BRIDGEWATER, NJ - Public concerns have been raised regarding special services and special education in the Bridgewater-Raritan Regional School District.
Assistant superintendent Daniel Silvia now oversees that department, following the retirement this year of Alice Steinheimer, assistant superintendent for special services.
Parent Kellyann Gallagher, who has a son in special education at Eisenhower Intermediate School, told the school board at a recent meeting about the Special Education Alliance (S.E.A.) and its meetings. She said parents of special education students cannot always attend regular school board meetings, but that the issues they discuss are still of importance.

She then asked the board to attend an S.E.A. meeting, to hear parents’ concerns and even their praises.

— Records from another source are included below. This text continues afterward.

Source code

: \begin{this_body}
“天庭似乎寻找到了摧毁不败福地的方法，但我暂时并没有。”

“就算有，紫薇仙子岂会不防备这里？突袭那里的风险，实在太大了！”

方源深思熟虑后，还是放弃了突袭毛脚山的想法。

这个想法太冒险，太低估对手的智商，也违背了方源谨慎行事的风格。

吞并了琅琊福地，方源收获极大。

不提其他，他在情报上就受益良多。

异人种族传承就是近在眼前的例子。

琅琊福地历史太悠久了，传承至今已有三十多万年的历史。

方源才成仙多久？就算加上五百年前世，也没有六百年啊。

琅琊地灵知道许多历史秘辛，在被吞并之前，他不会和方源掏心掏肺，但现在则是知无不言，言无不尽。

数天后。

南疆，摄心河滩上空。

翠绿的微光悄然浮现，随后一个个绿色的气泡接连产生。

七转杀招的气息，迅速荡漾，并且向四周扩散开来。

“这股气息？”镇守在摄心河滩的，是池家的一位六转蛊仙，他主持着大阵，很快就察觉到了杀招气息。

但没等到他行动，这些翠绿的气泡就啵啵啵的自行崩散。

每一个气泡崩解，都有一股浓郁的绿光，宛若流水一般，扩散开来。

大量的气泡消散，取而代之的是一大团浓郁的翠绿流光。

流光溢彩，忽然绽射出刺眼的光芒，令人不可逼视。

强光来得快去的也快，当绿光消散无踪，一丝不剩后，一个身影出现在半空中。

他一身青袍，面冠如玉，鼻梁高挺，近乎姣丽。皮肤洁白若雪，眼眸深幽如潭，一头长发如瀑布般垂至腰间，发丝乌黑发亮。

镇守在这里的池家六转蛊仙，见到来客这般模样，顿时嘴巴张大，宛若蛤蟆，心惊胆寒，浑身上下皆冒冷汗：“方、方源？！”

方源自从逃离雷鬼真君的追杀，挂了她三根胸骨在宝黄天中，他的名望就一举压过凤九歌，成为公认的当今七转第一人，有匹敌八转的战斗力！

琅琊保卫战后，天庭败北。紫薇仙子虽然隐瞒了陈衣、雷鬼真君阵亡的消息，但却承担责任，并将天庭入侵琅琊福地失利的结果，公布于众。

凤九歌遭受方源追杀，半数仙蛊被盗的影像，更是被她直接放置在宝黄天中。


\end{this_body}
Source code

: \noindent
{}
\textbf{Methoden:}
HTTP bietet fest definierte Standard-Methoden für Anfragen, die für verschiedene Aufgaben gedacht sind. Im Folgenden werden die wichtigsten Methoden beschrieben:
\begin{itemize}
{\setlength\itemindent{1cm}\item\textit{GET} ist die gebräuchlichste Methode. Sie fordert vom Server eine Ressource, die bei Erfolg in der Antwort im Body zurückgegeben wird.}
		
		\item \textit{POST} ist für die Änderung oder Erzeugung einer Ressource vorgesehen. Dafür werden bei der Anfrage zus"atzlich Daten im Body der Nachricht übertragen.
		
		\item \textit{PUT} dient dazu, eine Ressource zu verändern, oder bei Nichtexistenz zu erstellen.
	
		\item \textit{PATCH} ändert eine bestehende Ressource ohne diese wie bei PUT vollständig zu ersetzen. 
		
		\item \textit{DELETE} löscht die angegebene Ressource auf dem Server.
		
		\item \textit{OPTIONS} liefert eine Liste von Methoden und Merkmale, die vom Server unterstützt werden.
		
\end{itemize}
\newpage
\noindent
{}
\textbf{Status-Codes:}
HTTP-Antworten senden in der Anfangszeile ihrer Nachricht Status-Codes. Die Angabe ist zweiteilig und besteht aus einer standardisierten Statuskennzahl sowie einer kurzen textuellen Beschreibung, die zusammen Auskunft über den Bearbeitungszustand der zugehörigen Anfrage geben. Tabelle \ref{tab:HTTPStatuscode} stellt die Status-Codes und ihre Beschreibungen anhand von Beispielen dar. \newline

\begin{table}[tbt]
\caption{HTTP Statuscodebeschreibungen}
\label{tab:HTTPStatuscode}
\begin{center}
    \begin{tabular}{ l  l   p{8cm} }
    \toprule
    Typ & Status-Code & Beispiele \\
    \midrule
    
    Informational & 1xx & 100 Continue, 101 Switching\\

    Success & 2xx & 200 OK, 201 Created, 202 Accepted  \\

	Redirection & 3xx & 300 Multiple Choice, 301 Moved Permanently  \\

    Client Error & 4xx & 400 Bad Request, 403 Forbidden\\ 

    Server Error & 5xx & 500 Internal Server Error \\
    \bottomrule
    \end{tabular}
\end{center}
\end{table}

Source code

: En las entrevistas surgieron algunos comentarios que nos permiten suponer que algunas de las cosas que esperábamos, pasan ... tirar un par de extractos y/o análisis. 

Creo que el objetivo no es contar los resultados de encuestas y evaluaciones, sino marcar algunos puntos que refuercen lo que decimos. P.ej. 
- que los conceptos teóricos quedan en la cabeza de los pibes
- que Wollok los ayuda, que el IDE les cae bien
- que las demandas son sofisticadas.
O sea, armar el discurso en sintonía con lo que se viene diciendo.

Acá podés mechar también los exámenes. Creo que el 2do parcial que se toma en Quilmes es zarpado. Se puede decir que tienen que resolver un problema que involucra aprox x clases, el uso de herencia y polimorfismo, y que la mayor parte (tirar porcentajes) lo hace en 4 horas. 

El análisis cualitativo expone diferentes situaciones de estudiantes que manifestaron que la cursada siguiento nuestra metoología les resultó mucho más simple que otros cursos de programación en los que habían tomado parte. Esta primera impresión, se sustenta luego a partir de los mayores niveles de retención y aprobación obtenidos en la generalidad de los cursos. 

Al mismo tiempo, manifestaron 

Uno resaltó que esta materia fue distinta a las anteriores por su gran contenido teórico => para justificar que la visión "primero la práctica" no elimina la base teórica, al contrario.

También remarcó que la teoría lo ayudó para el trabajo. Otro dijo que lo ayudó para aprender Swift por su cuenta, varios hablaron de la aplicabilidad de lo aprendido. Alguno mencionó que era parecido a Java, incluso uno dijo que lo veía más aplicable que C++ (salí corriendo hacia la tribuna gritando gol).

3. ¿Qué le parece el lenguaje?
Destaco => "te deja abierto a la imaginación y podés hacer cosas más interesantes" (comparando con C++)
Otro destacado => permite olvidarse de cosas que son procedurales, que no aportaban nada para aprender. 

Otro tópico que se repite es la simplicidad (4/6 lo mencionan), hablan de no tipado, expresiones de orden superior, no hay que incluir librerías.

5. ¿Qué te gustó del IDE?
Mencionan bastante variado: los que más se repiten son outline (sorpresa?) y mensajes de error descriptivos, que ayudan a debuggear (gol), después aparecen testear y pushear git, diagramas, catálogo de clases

“We do hope we will see you there,” said Gallagher.
She added that there has been a lot of transition in the special services department, which is not unusual – but she also pointed out the lack of consistency, with students being moved around to different schools from year to year.
“It adds to the challenge,” she said.
Gallagher added that the situation creates a lot of angst for parents, and that younger children shouldn’t be mixed in with older students, as has sometimes happened. Adding to the inconsistency, Gallagher said, has been three different directors of special services, not including Silvia.
She added that Steinheimer,has taken an active role with the S.E.A.
“I hope Dr. Silvia will take up where she left off,” Gallagher said.
Parent Sameer Yalgi told the board he has concerns about his son’s placement for next year. He said his son has been moved to other schools in the past, and then discovered that his son was going to be moved to Bridgewater-Raritan Middle School, which necessitated amending his son’s Individualized Education Plan (IEP).
But then, he said, he was told his son would not be moving to the middle school after all.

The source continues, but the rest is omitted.